A Few Hundred Options

They say a picture is worth a thousand words, so let's start there:

Unfortunately, this is just a part of the picture. There's more, lots more. Beyond what you see here, there are another 40 or so items that are available. Altogether, you can get to a few hundred possible options in two mouse clicks or less. You’ll commonly see a statistic like that touted to indicate that an interface is good.

But, it's not a good thing -- it's overwhelming. As a user, I don't know why I'm here. The things that are shown are all over the map -- ranging from configuration to content editing to status information that's not actionable -- and there is little to help the user get oriented, figure out how the system works, or accomplish the tasks that they want to get done. Although the options are organized into sections, the sections aren't parallel, which makes them less useful. The result is that it's a Winchester Mystery House of an interface.

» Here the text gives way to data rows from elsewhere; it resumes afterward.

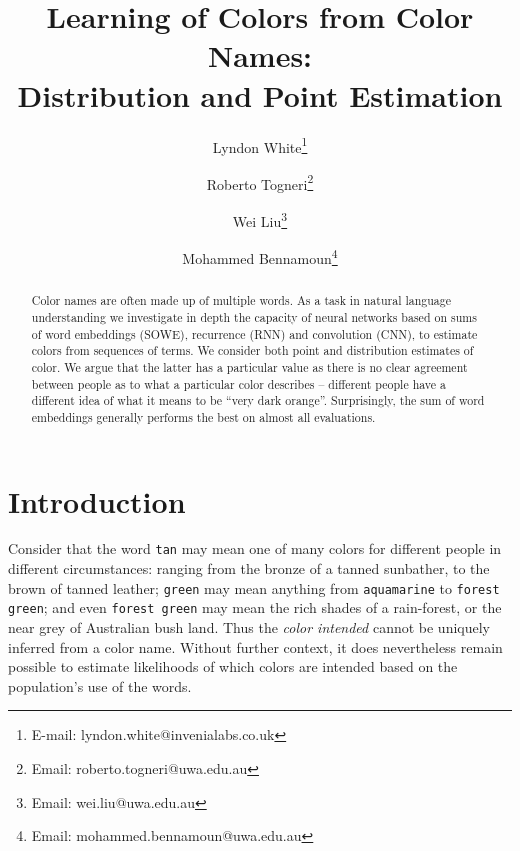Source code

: \documentclass[]{clv3}
\begin{document}
\title{Learning of Colors from Color Names: \\ Distribution and Point Estimation}
\author{Lyndon White\thanks{E-mail: {lyndon.white@invenialabs.co.uk}}}

\author{Roberto Togneri\thanks{Email: {roberto.togneri@uwa.edu.au}}}
\author{Wei Liu\thanks{Email: {wei.liu@uwa.edu.au}}}
\author{Mohammed Bennamoun\thanks{Email: {mohammed.bennamoun@uwa.edu.au}}}



\maketitle
%
\begin{abstract}
Color names are often made up of multiple words.
As a task in natural language understanding we investigate in depth the capacity of neural networks based on sums of word embeddings (SOWE), recurrence (RNN) and convolution (CNN), to estimate colors from sequences of terms.
We consider both point and distribution estimates of color.
We argue that the latter has a particular value as there is no clear agreement between people as to what a particular color describes -- different people have a different idea of what it means to be ``very dark orange''.
Surprisingly, the sum of word embeddings generally performs the best on almost all evaluations.
\end{abstract}

\section{Introduction}\label{sec:intro}

Consider that the word \texttt{tan} may mean one of many colors for different people in different circumstances: ranging from the bronze of a tanned sunbather, to the brown of tanned leather;
\texttt{green} may mean anything from \texttt{aquamarine} to \texttt{forest green};
and even \texttt{forest green} may mean the rich shades of a rain-forest, or the near grey of Australian bush land.
Thus the \emph{color intended} cannot be uniquely inferred from a color name. Without further context, it does nevertheless remain possible to estimate likelihoods of which colors are intended based on the population's use of the words.
\end{document}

I could analyze this interface to death, pick apart every piece of it and tell you every single little nitpicking thing that's wrong with it.

But I'm not going to.

So why am I showing this random interface to you? Well, in November, this interface became my problem. It's the old interface of Sampa, a web site creation service, and I joined Sampa to tackle it. So what did we do with the interface?

We tossed it.

And that's the real reason that I'm not going to nitpick the old interface. It's history. I wouldn't have joined Sampa if there hadn't been a clear commitment to make big changes, whatever they were. Paul and Marcelo (CEO and CTO, respectively) signed up. At the beginning, I'm not sure they really knew just how big those changes might be.

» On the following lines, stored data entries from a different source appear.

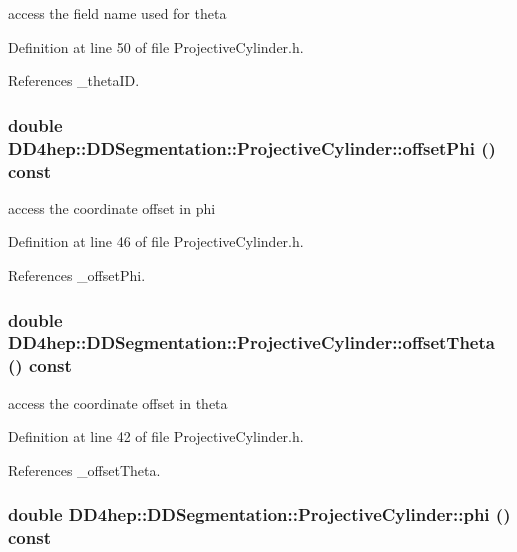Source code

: access the field name used for theta 

Definition at line 50 of file ProjectiveCylinder.h.

References \_\-thetaID.\hypertarget{class_d_d4hep_1_1_d_d_segmentation_1_1_projective_cylinder_aa73aa70d947b5d3271d80d841cb6c828}{
\subsubsection[{offsetPhi}]{\setlength{\rightskip}{0pt plus 5cm}double DD4hep::DDSegmentation::ProjectiveCylinder::offsetPhi () const}}
\label{class_d_d4hep_1_1_d_d_segmentation_1_1_projective_cylinder_aa73aa70d947b5d3271d80d841cb6c828}


access the coordinate offset in phi 

Definition at line 46 of file ProjectiveCylinder.h.

References \_\-offsetPhi.\hypertarget{class_d_d4hep_1_1_d_d_segmentation_1_1_projective_cylinder_a6e3faef329e433f8342e8e35c4a6b706}{
\subsubsection[{offsetTheta}]{\setlength{\rightskip}{0pt plus 5cm}double DD4hep::DDSegmentation::ProjectiveCylinder::offsetTheta () const}}
\label{class_d_d4hep_1_1_d_d_segmentation_1_1_projective_cylinder_a6e3faef329e433f8342e8e35c4a6b706}


access the coordinate offset in theta 

Definition at line 42 of file ProjectiveCylinder.h.

References \_\-offsetTheta.\hypertarget{class_d_d4hep_1_1_d_d_segmentation_1_1_projective_cylinder_a923b730c4a4dcd0df3be0372825bab23}{
\subsubsection[{phi}]{\setlength{\rightskip}{0pt plus 5cm}double DD4hep::DDSegmentation::ProjectiveCylinder::phi () const}}
\label{class_d_d4hep_1_1_d_d_segmentation_1_1_projective_cylinder_a923b730c4a4dcd0df3be0372825bab23}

Even before I started, I had reached the conclusion that the interface was unfixable, but Paul and Marcelo hadn't. Just today, Paul reminded me that he had thought that I could just fix the old interface. This meant I really had to make the case for a new interface.

To cut to the end of the story, we launched a completely new Sampa today.

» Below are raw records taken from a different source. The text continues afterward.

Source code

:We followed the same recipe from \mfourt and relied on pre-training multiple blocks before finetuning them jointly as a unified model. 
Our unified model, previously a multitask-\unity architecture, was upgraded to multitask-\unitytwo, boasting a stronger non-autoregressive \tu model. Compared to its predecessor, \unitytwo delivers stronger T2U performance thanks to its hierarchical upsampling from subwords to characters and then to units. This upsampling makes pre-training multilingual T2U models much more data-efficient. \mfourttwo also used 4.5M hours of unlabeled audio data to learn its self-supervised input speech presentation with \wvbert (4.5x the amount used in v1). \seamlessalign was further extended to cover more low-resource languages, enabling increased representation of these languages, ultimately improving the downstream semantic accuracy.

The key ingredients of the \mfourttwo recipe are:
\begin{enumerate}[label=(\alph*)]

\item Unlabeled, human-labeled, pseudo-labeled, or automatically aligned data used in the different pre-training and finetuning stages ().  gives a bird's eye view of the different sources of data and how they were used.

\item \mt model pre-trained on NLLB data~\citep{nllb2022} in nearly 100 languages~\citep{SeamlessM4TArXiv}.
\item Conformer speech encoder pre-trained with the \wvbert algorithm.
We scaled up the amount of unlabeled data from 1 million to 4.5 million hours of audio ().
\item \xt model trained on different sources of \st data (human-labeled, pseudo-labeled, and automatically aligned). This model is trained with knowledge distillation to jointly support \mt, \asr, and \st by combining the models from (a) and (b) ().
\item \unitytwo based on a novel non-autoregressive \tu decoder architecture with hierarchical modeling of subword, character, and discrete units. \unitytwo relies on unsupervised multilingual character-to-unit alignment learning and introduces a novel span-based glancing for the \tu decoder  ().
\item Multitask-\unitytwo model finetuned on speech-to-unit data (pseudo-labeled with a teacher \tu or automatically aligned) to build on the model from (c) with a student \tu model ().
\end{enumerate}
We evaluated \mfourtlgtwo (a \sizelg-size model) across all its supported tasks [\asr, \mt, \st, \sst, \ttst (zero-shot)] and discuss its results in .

If you're lucky enough to be presented with a problem like this, I highly recommend looking at the big picture. You can't take an unplanned explosion and overlay it with a solid foundation. In the long run, you'll regret all the time you spend on bandaids. It's a big commitment (and you might have to make the case), but you need to build a new foundation and provide yourself room to grow. Next, I’ll write more about how I made the case and, after that, I'll discuss Sampa's new UI foundation.

I just wish I could solve the clutter in my garage as easily.